=== EXERCISE PROMPT ===
A line below contains "pagination PaginationModel, )", and a later one contains "(o *InstanceListModel) GetInstancesOk()". Repeat both, with every line between them, exactly.

=== RECORDS ===
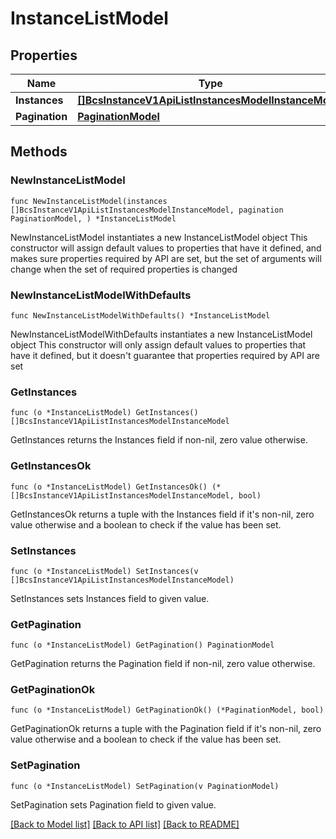 # InstanceListModel

## Properties

Name | Type | Description | Notes
------------ | ------------- | ------------- | -------------
**Instances** | [**[]BcsInstanceV1ApiListInstancesModelInstanceModel**](BcsInstanceV1ApiListInstancesModelInstanceModel.md) |  | 
**Pagination** | [**PaginationModel**](PaginationModel.md) |  | 

## Methods

### NewInstanceListModel

`func NewInstanceListModel(instances []BcsInstanceV1ApiListInstancesModelInstanceModel, pagination PaginationModel, ) *InstanceListModel`

NewInstanceListModel instantiates a new InstanceListModel object
This constructor will assign default values to properties that have it defined,
and makes sure properties required by API are set, but the set of arguments
will change when the set of required properties is changed

### NewInstanceListModelWithDefaults

`func NewInstanceListModelWithDefaults() *InstanceListModel`

NewInstanceListModelWithDefaults instantiates a new InstanceListModel object
This constructor will only assign default values to properties that have it defined,
but it doesn't guarantee that properties required by API are set

### GetInstances

`func (o *InstanceListModel) GetInstances() []BcsInstanceV1ApiListInstancesModelInstanceModel`

GetInstances returns the Instances field if non-nil, zero value otherwise.

### GetInstancesOk

`func (o *InstanceListModel) GetInstancesOk() (*[]BcsInstanceV1ApiListInstancesModelInstanceModel, bool)`

GetInstancesOk returns a tuple with the Instances field if it's non-nil, zero value otherwise
and a boolean to check if the value has been set.

### SetInstances

`func (o *InstanceListModel) SetInstances(v []BcsInstanceV1ApiListInstancesModelInstanceModel)`

SetInstances sets Instances field to given value.


### GetPagination

`func (o *InstanceListModel) GetPagination() PaginationModel`

GetPagination returns the Pagination field if non-nil, zero value otherwise.

### GetPaginationOk

`func (o *InstanceListModel) GetPaginationOk() (*PaginationModel, bool)`

GetPaginationOk returns a tuple with the Pagination field if it's non-nil, zero value otherwise
and a boolean to check if the value has been set.

### SetPagination

`func (o *InstanceListModel) SetPagination(v PaginationModel)`

SetPagination sets Pagination field to given value.



[[Back to Model list]](../README.md#documentation-for-models) [[Back to API list]](../README.md#documentation-for-api-endpoints) [[Back to README]](../README.md)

=== RESPONSE TO THIS TASK ===
`func NewInstanceListModel(instances []BcsInstanceV1ApiListInstancesModelInstanceModel, pagination PaginationModel, ) *InstanceListModel`

NewInstanceListModel instantiates a new InstanceListModel object
This constructor will assign default values to properties that have it defined,
and makes sure properties required by API are set, but the set of arguments
will change when the set of required properties is changed

### NewInstanceListModelWithDefaults

`func NewInstanceListModelWithDefaults() *InstanceListModel`

NewInstanceListModelWithDefaults instantiates a new InstanceListModel object
This constructor will only assign default values to properties that have it defined,
but it doesn't guarantee that properties required by API are set

### GetInstances

`func (o *InstanceListModel) GetInstances() []BcsInstanceV1ApiListInstancesModelInstanceModel`

GetInstances returns the Instances field if non-nil, zero value otherwise.

### GetInstancesOk

`func (o *InstanceListModel) GetInstancesOk() (*[]BcsInstanceV1ApiListInstancesModelInstanceModel, bool)`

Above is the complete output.